13th President of the Standard Oil Company (New Jersey)
- In office April 1, 1963 – February 28, 1965
- Preceded by: Monroe J. Rathbone II
- Succeeded by: J. Kenneth Jamieson

10th Chairman of the Standard Oil Company (New Jersey)
- In office March 1, 1965 – September 30, 1969
- Preceded by: Monroe J. Rathbone II
- Succeeded by: J. Kenneth Jamieson

Personal details
- Born: October 1, 1904 Mandan, North Dakota
- Died: August 14, 1986 (aged 81) Atherton, California
- Spouse: Alice Cecil Strauss ​(m. 1928)​
- Education: Stanford University (BS, 1927)

= Michael Lawrence Haider =

American oilman (1904–1986)

Michael Lawrence Haider (October 1, 1904 – August 14, 1986) was an American petroleum engineer, business executive, and a founder of the National Academy of Engineering. He was chairman of what later became Exxon Corporation from 1965 to 1969.

==Life and career==
Haider was born on a wheat farm in Mandan, North Dakota, moved to California as a teenager, and in 1927 received his B.A. in chemistry from Stanford University. In 1929 he started his career in Tulsa, Oklahoma, as a chemical engineer with Carter Oil (an affiliate of Standard Oil of New Jersey, later Exxon). One early assignment was to check the quality of helium for dirigibles. He became chief petroleum engineer and then managed all engineering for Carter. In 1938 he moved to New York as manager of Exxon's production engineering and research, and in 1945 became executive assistant in the Producing Department.

In 1946 Haider moved to Toronto, where in 1947 as manager of the Producing and Exploration Department of Imperial Oil, Limited, a Canadian affiliate, he obtained the Leduc oil field that made western Canada a net oil exporter. He was subsequently elected a director of Imperial (1948) and vice president (1950). In 1952 Haider returned to New York where he served for two years as deputy coordinator of worldwide production.

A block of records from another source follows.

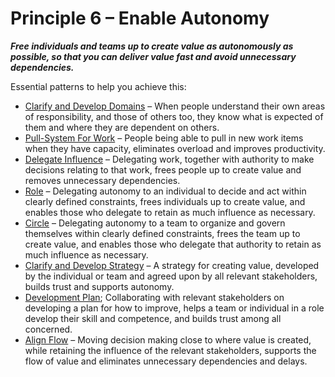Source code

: [:menu-title]: # "Enable Autonomy"

# Principle 6 – Enable Autonomy


**_Free individuals and teams up to create value as autonomously as possible, so that you can deliver value fast and avoid unnecessary dependencies._**

Essential patterns to help you achieve this:

-   [Clarify and Develop Domains](section:clarify-and-develop-domains) – When people understand their own areas of responsibility, and those of others too, they know what is expected of them and where they are dependent on others.
-   [Pull-System For Work](section:pull-system-for-work) – People being able to pull in new work items when they have capacity, eliminates overload and improves productivity.
-   [Delegate Influence](section:delegate-influence) – Delegating work, together with authority to make decisions relating to that work, frees people up to create value and removes unnecessary dependencies. 
-   [Role](section:role) – Delegating autonomy to an individual to decide and act within clearly defined constraints, frees individuals up to create value, and enables those who delegate to retain as much influence as necessary. 
-   [Circle](section:circle) – Delegating autonomy to a team to organize and govern themselves within clearly defined constraints, frees the team up to create value, and enables those who delegate that authority to retain as much influence as necessary.
-   [Clarify and Develop Strategy](section:clarify-and-develop-strategy) – A strategy for creating value, developed by the individual or team and agreed upon by all relevant stakeholders, builds trust and supports autonomy.
-   [Development Plan](section:development-plan); Collaborating with relevant stakeholders on developing a plan for how to improve, helps a team or individual in a role develop their skill and competence, and builds trust among all concerned.
-   [Align Flow](section:align-flow) – Moving decision making close to where value is created, while retaining the influence of the relevant stakeholders, supports the flow of value and eliminates unnecessary dependencies and delays.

He then became president and a director of International Petroleum Company, Limited, responsible for parts of South America.

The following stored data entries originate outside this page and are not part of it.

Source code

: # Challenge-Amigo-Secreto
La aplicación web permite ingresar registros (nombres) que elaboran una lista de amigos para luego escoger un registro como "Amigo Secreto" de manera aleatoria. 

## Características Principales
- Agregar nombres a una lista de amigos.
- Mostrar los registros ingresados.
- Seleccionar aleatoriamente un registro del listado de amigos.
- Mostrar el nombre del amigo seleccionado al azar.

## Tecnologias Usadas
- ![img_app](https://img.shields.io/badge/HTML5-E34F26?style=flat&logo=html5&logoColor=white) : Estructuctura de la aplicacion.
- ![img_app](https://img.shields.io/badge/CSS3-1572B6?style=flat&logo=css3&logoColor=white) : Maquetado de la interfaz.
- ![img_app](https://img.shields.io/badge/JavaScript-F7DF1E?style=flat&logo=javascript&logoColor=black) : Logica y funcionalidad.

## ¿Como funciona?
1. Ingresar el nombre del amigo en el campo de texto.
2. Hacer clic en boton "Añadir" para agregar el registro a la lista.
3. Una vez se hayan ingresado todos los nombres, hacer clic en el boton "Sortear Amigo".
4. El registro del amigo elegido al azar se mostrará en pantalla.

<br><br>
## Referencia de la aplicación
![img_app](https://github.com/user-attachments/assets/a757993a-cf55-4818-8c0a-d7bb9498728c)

In 1959 he was elected a Standard Oil of New Jersey director, then vice president and director for Latin America (1960), and executive vice-president and member of the Executive Committee (1961). In 1963 he was elected president and vice chairman of the Executive Committee, and in 1965 he became chairman of the board and chief executive officer until his retirement in 1969.

Haider served as chairman of the American Petroleum Institute and president of the American Institute of Mining, Metallurgical, and Petroleum Engineers (1952). He was director of First National City Bank and the Economic Development Council of New York City, trustee of the Committee for Economic Development, and member of the Council on Foreign Relations, the National Petroleum Council, and The Business Council. He was a chairman of the Radio Free Europe and Metropolitan Opera board member. He was elected to Spain's Instituto de Cultura Hispánica (1962) and was awarded its Gran Cruz de la Order del Merito Civil in 1969, in which year he also received Italy's Cavaliere di Gran Croce. It was the year 1969 that Haider was also awarded the John Fritz Medal. In 1970 he was awarded the Charles Frederic Rand Memorial Gold Medal, bestowed by the American Institute of Mining, Metallurgical, and Petroleum Engineers.